Students walking Firestone Library Plaza

Board approves six faculty appointments

The Princeton University Board of Trustees has approved the appointment of six faculty members, including two full professors and four assistant professors.

Professor

Frances Lee, in politics and public affairs, joins Princeton this fall from the University of Maryland, where she has been on the faculty since 2004. Previously, Lee taught in the political science department at Case Western Reserve University from 1998 to 2003. In 2002-2003, she worked on Capitol Hill as an American Political Science Association Congressional Fellow.

Specializing in American governing institutions, and especially the U.S. Congress, Lee’s work has received national recognition, including the American Political Science Association's Richard F. Fenno Award for the best book on legislative politics. She earned her Ph.D. from Vanderbilt University and B.A. from the University of Southern Mississippi.

Patrick Sharkey, in sociology and public affairs, joins the faculty this summer. He comes to Princeton from New York University, where he chairs the Department of Sociology and is an affiliated faculty member at the Robert F. Wagner School for Public Service. He also is scientific director at Crime Lab New York.
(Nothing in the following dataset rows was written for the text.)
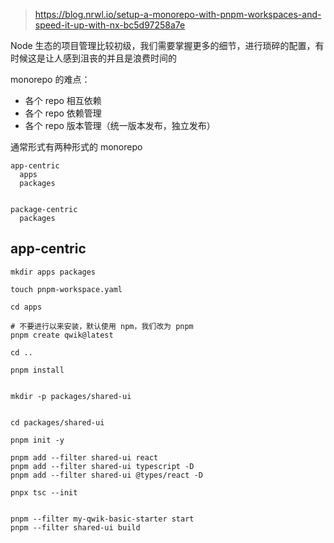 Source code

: 
> https://blog.nrwl.io/setup-a-monorepo-with-pnpm-workspaces-and-speed-it-up-with-nx-bc5d97258a7e

Node 生态的项目管理比较初级，我们需要掌握更多的细节，进行琐碎的配置，有时候这是让人感到沮丧的并且是浪费时间的


monorepo 的难点：
- 各个 repo 相互依赖
- 各个 repo 依赖管理
- 各个 repo 版本管理（统一版本发布，独立发布）

通常形式有两种形式的 monorepo

```
app-centric
  apps
  packages


package-centric
  packages
```

## app-centric
```shell
mkdir apps packages

touch pnpm-workspace.yaml

cd apps

# 不要进行以来安装，默认使用 npm，我们改为 pnpm
pnpm create qwik@latest

cd ..

pnpm install


mkdir -p packages/shared-ui


cd packages/shared-ui

pnpm init -y

pnpm add --filter shared-ui react
pnpm add --filter shared-ui typescript -D
pnpm add --filter shared-ui @types/react -D

pnpx tsc --init

```


```

pnpm --filter my-qwik-basic-starter start
pnpm --filter shared-ui build
``` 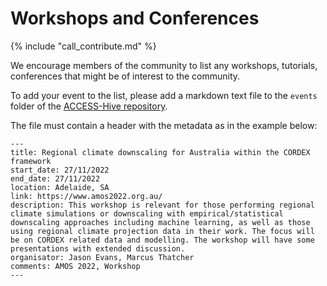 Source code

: # Workshops and Conferences

{% include "call_contribute.md" %}

We encourage members of the community to list any workshops, tutorials, conferences that might be of interest to the community.


To add your event to the list, please add a markdown text file to the `events` folder of the [ACCESS-Hive repository](https://github.com/ACCESS-Hive/access-hive.github.io/tree/main/docs/events/events).

The file must contain a header with the metadata as in the example below:

```
---
title: Regional climate downscaling for Australia within the CORDEX framework
start_date: 27/11/2022
end_date: 27/11/2022
location: Adelaide, SA
link: https://www.amos2022.org.au/
description: This workshop is relevant for those performing regional climate simulations or downscaling with empirical/statistical downscaling approaches including machine learning, as well as those using regional climate projection data in their work. The focus will be on CORDEX related data and modelling. The workshop will have some presentations with extended discussion.
organisator: Jason Evans, Marcus Thatcher
comments: AMOS 2022, Workshop
---

``` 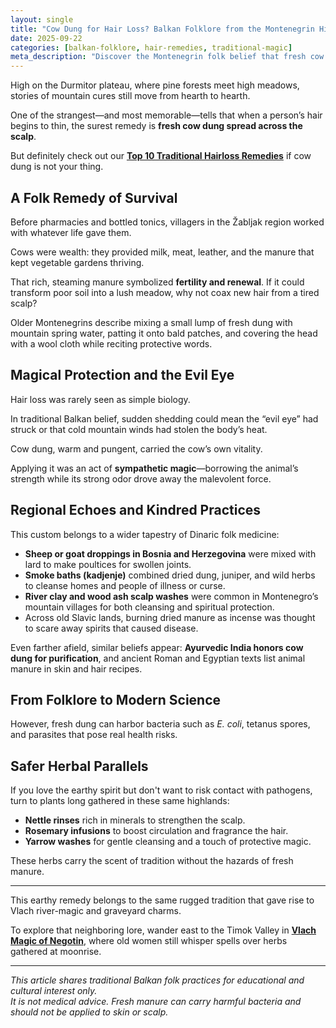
 ```yaml
---
layout: single
title: "Cow Dung for Hair Loss? Balkan Folklore from the Montenegrin Highlands"
date: 2025-09-22
categories: [balkan-folklore, hair-remedies, traditional-magic]
meta_description: "Discover the Montenegrin folk belief that fresh cow manure can help hair grow. Learn its history, symbolism, and connections to wider Balkan traditions."
---
```


High on the Durmitor plateau, where pine forests meet high meadows, stories of mountain cures still move from hearth to hearth.

One of the strangest—and most memorable—tells that when a person’s hair begins to thin, the surest remedy is **fresh cow dung spread across the scalp**.  

But definitely check out our **[Top 10 Traditional Hairloss Remedies](/folk-hairloss-remedies/)** if cow dung is not your thing. 

## A Folk Remedy of Survival  
Before pharmacies and bottled tonics, villagers in the Žabljak region worked with whatever life gave them.  

Cows were wealth: they provided milk, meat, leather, and the manure that kept vegetable gardens thriving.  

That rich, steaming manure symbolized **fertility and renewal**. If it could transform poor soil into a lush meadow, why not coax new hair from a tired scalp?  

Older Montenegrins describe mixing a small lump of fresh dung with mountain spring water, patting it onto bald patches, and covering the head with a wool cloth while reciting protective words.

## Magical Protection and the Evil Eye  
Hair loss was rarely seen as simple biology.  

In traditional Balkan belief, sudden shedding could mean the “evil eye” had struck or that cold mountain winds had stolen the body’s heat.  

Cow dung, warm and pungent, carried the cow’s own vitality.  

Applying it was an act of **sympathetic magic**—borrowing the animal’s strength while its strong odor drove away the malevolent force.

## Regional Echoes and Kindred Practices  
This custom belongs to a wider tapestry of Dinaric folk medicine:

* **Sheep or goat droppings in Bosnia and Herzegovina** were mixed with lard to make poultices for swollen joints.  
* **Smoke baths (kadjenje)** combined dried dung, juniper, and wild herbs to cleanse homes and people of illness or curse.  
* **River clay and wood ash scalp washes** were common in Montenegro’s mountain villages for both cleansing and spiritual protection.  
* Across old Slavic lands, burning dried manure as incense was thought to scare away spirits that caused disease.

Even farther afield, similar beliefs appear: **Ayurvedic India honors cow dung for purification**, and ancient Roman and Egyptian texts list animal manure in skin and hair recipes.

## From Folklore to Modern Science  
However, fresh dung can harbor bacteria such as *E. coli*, tetanus spores, and parasites that pose real health risks.  

## Safer Herbal Parallels  
If you love the earthy spirit but don't want to risk contact with pathogens, turn to plants long gathered in these same highlands:  
* **Nettle rinses** rich in minerals to strengthen the scalp.  
* **Rosemary infusions** to boost circulation and fragrance the hair.  
* **Yarrow washes** for gentle cleansing and a touch of protective magic.

These herbs carry the scent of tradition without the hazards of fresh manure.

---

This earthy remedy belongs to the same rugged tradition that gave rise to Vlach river-magic and graveyard charms.  

To explore that neighboring lore, wander east to the Timok Valley in **[Vlach Magic of Negotin](/vlach-magic-negotin-serbia/)**, where old women still whisper spells over herbs gathered at moonrise.

---

*This article shares traditional Balkan folk practices for educational and cultural interest only.  
It is not medical advice. Fresh manure can carry harmful bacteria and should not be applied to skin or scalp.*
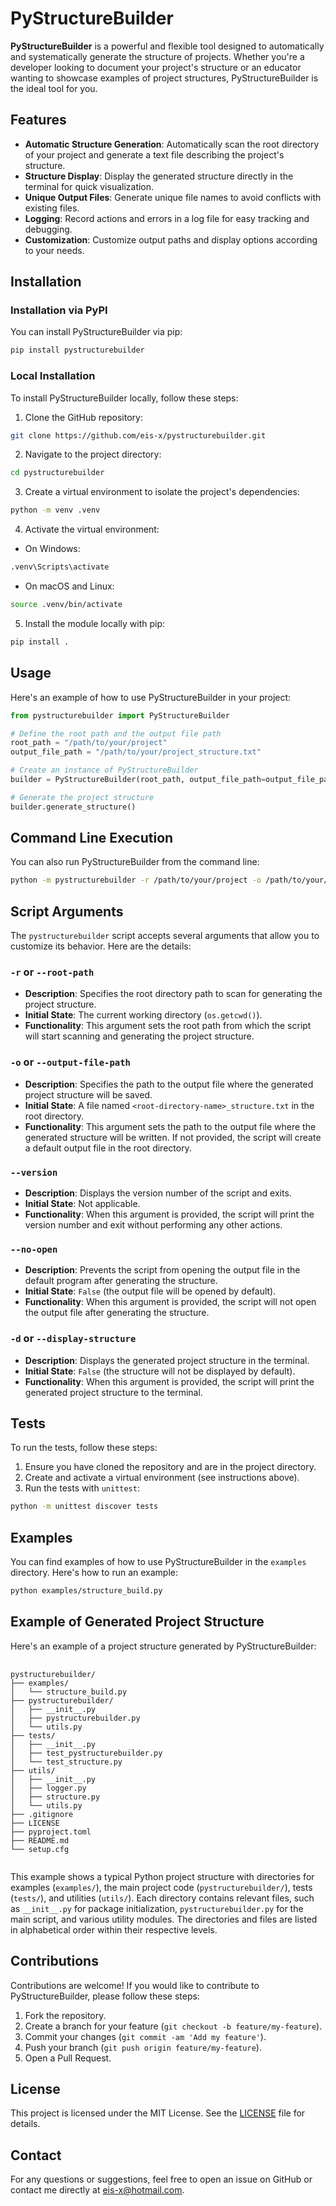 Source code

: # PyStructureBuilder

**PyStructureBuilder** is a powerful and flexible tool designed to automatically and systematically generate the structure of projects. Whether you're a developer looking to document your project's structure or an educator wanting to showcase examples of project structures, PyStructureBuilder is the ideal tool for you.

## Features

- **Automatic Structure Generation**: Automatically scan the root directory of your project and generate a text file describing the project's structure.
- **Structure Display**: Display the generated structure directly in the terminal for quick visualization.
- **Unique Output Files**: Generate unique file names to avoid conflicts with existing files.
- **Logging**: Record actions and errors in a log file for easy tracking and debugging.
- **Customization**: Customize output paths and display options according to your needs.

## Installation

### Installation via PyPI

You can install PyStructureBuilder via pip:

```bash
pip install pystructurebuilder
```

### Local Installation

To install PyStructureBuilder locally, follow these steps:

1. Clone the GitHub repository:

```bash
git clone https://github.com/eis-x/pystructurebuilder.git
```

2. Navigate to the project directory:

```bash
cd pystructurebuilder
```

3. Create a virtual environment to isolate the project's dependencies:

```bash
python -m venv .venv
```

4. Activate the virtual environment:

- On Windows:

```bash
.venv\Scripts\activate
```

- On macOS and Linux:

```bash
source .venv/bin/activate
```

5. Install the module locally with pip:

```bash
pip install .
```

## Usage

Here's an example of how to use PyStructureBuilder in your project:

```python
from pystructurebuilder import PyStructureBuilder

# Define the root path and the output file path
root_path = "/path/to/your/project"
output_file_path = "/path/to/your/project_structure.txt"

# Create an instance of PyStructureBuilder
builder = PyStructureBuilder(root_path, output_file_path=output_file_path, open_file=False, display_structure=True)

# Generate the project structure
builder.generate_structure()
```

## Command Line Execution

You can also run PyStructureBuilder from the command line:

```bash
python -m pystructurebuilder -r /path/to/your/project -o /path/to/your/project_structure.txt -d
```

## Script Arguments

The `pystructurebuilder` script accepts several arguments that allow you to customize its behavior. Here are the details:

### `-r` or `--root-path`

- **Description**: Specifies the root directory path to scan for generating the project structure.
- **Initial State**: The current working directory (`os.getcwd()`).
- **Functionality**: This argument sets the root path from which the script will start scanning and generating the project structure.

### `-o` or `--output-file-path`

- **Description**: Specifies the path to the output file where the generated project structure will be saved.
- **Initial State**: A file named `<root-directory-name>_structure.txt` in the root directory.
- **Functionality**: This argument sets the path to the output file where the generated structure will be written. If not provided, the script will create a default output file in the root directory.

### `--version`

- **Description**: Displays the version number of the script and exits.
- **Initial State**: Not applicable.
- **Functionality**: When this argument is provided, the script will print the version number and exit without performing any other actions.

### `--no-open`

- **Description**: Prevents the script from opening the output file in the default program after generating the structure.
- **Initial State**: `False` (the output file will be opened by default).
- **Functionality**: When this argument is provided, the script will not open the output file after generating the structure.

### `-d` or `--display-structure`

- **Description**: Displays the generated project structure in the terminal.
- **Initial State**: `False` (the structure will not be displayed by default).
- **Functionality**: When this argument is provided, the script will print the generated project structure to the terminal.

## Tests

To run the tests, follow these steps:

1. Ensure you have cloned the repository and are in the project directory.
2. Create and activate a virtual environment (see instructions above).
3. Run the tests with `unittest`:

```bash
python -m unittest discover tests
```

## Examples

You can find examples of how to use PyStructureBuilder in the `examples` directory. Here's how to run an example:

```bash
python examples/structure_build.py
```

## Example of Generated Project Structure

Here's an example of a project structure generated by PyStructureBuilder:

<pre>
    <code class="language-plaintext">
pystructurebuilder/
&#9500;&#9472;&#9472; examples/
&#9474;   &#9492;&#9472;&#9472; structure_build.py
&#9500;&#9472;&#9472; pystructurebuilder/
&#9474;   &#9500;&#9472;&#9472; __init__.py
&#9474;   &#9500;&#9472;&#9472; pystructurebuilder.py
&#9474;   &#9492;&#9472;&#9472; utils.py
&#9500;&#9472;&#9472; tests/
&#9474;   &#9500;&#9472;&#9472; __init__.py
&#9474;   &#9500;&#9472;&#9472; test_pystructurebuilder.py
&#9474;   &#9492;&#9472;&#9472; test_structure.py
&#9500;&#9472;&#9472; utils/
&#9474;   &#9500;&#9472;&#9472; __init__.py
&#9474;   &#9500;&#9472;&#9472; logger.py
&#9474;   &#9500;&#9472;&#9472; structure.py
&#9474;   &#9492;&#9472;&#9472; utils.py
&#9500;&#9472;&#9472; .gitignore
&#9500;&#9472;&#9472; LICENSE
&#9500;&#9472;&#9472; pyproject.toml
&#9500;&#9472;&#9472; README.md
&#9492;&#9472;&#9472; setup.cfg
    </code>
</pre>

This example shows a typical Python project structure with directories for examples (`examples/`), the main project code (`pystructurebuilder/`), tests (`tests/`), and utilities (`utils/`). Each directory contains relevant files, such as `__init__.py` for package initialization, `pystructurebuilder.py` for the main script, and various utility modules. The directories and files are listed in alphabetical order within their respective levels.

## Contributions

Contributions are welcome! If you would like to contribute to PyStructureBuilder, please follow these steps:

1. Fork the repository.
2. Create a branch for your feature (`git checkout -b feature/my-feature`).
3. Commit your changes (`git commit -am 'Add my feature'`).
4. Push your branch (`git push origin feature/my-feature`).
5. Open a Pull Request.

## License

This project is licensed under the MIT License. See the [LICENSE](LICENSE) file for details.

## Contact

For any questions or suggestions, feel free to open an issue on GitHub or contact me directly at [eis-x@hotmail.com](mailto:eis-x@hotmail.com). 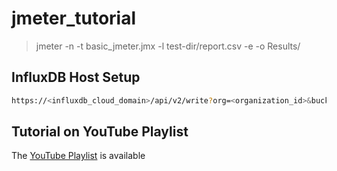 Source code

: # jmeter_tutorial

> jmeter -n -t basic_jmeter.jmx -l test-dir/report.csv -e -o Results/

## InfluxDB Host Setup

```sh
https://<influxdb_cloud_domain>/api/v2/write?org=<organization_id>&bucket=<bucket_name>
```

## Tutorial on YouTube Playlist
The [YouTube Playlist](https://www.youtube.com/watch?v=Qog9pstHAfM&list=PL-qVBFEFWYIwj5rxMRbPVfhxLMP_i31wz) is available
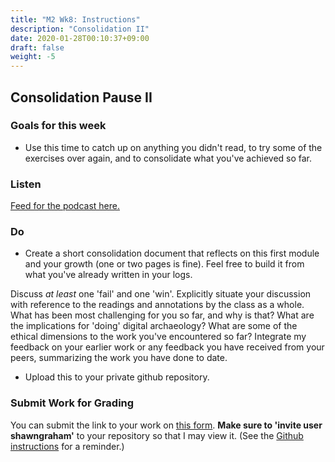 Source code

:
 ```yaml
---
title: "M2 Wk8: Instructions"
description: "Consolidation II"
date: 2020-01-28T00:10:37+09:00
draft: false
weight: -5
---
```

## Consolidation Pause II

### Goals for this week

- Use this time to catch up on anything you didn't read, to try some of the exercises over again, and to consolidate what you've achieved so far.

### Listen

[Feed for the podcast here.]()

### Do

- Create a short consolidation document that reflects on this first module and your growth (one or two pages is fine). Feel free to build it from what you've already written in your logs.

Discuss _at least_ one 'fail' and one 'win'. Explicitly situate your discussion with reference to the readings and annotations by the class as a whole. What has been most challenging for you so far, and why is that? What are the implications for 'doing' digital archaeology? What are some of the ethical dimensions to the work you've encountered so far? Integrate my feedback on your earlier work or any feedback you have received from your peers, summarizing the work you have done to date.
- Upload this to your private github repository.

### Submit Work for Grading

You can submit the link to your work on [this form](#). **Make sure to 'invite user shawngraham'** to your repository so that I may view it. (See the [Github instructions](/week/1/github) for a reminder.)
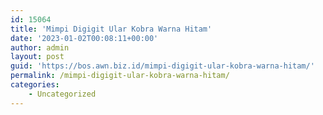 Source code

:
 ```yaml
---
id: 15064
title: 'Mimpi Digigit Ular Kobra Warna Hitam'
date: '2023-01-02T00:08:11+00:00'
author: admin
layout: post
guid: 'https://bos.awn.biz.id/mimpi-digigit-ular-kobra-warna-hitam/'
permalink: /mimpi-digigit-ular-kobra-warna-hitam/
categories:
    - Uncategorized
---
```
An expert in urban inequality, crime and violence, Sharkey recently published the book “Uneasy Peace: The Great Crime Decline, the Renewal of City Life, and the Next War on Violence.” He received his Ph.D. from Harvard University and B.A. from Brown University.

Assistant professor

Danqi Chen, in computer science, joins the faculty this fall from Stanford University, where she completed her Ph.D.

Chen’s research interests focus on deep learning for natural language processing, with particular interest in the intersection between text understanding and knowledge representation/reasoning. She was granted a B.S.E. from Tsinghua University.

Catherine Jensen Peña, in the Princeton Neuroscience Institute, joined the faculty this winter from a postdoctoral fellowship at the Icahn School of Medicine at Mount Sinai.

Peña received her Ph.D. from Columbia University and her B.A. from the University of Pennsylvania. Her research examines the neurobiological mechanisms through which early environmental experiences are encoded and maintained into adulthood to have long-lasting impact on behavior, with particular focus on how early life stress increases risk for depression, addiction and other psychiatric syndromes.

Gleason Judd, in politics, joined the faculty this winter following the completion of his doctoral work at the University of Rochester. He earned his B.A. from the State University of New York at Binghamton.

Specializing in formal political theory and political economy, Judd is interested in how democratic political institutions shape executive and legislative policymaking.

Andreas Wiedemann, in politics and international affairs, joins the faculty this summer from the University of Oxford, where he is a postdoctoral prize research fellow in politics. Wiedemann received a Ph.D. from the Massachusetts Institute of Technology, M.Sc. from the London School of Economics and B.A. from the University of Passau.

His research concentrates on political economy and comparative politics of advanced democracies, focusing on financial markets, wealth inequality and social policies.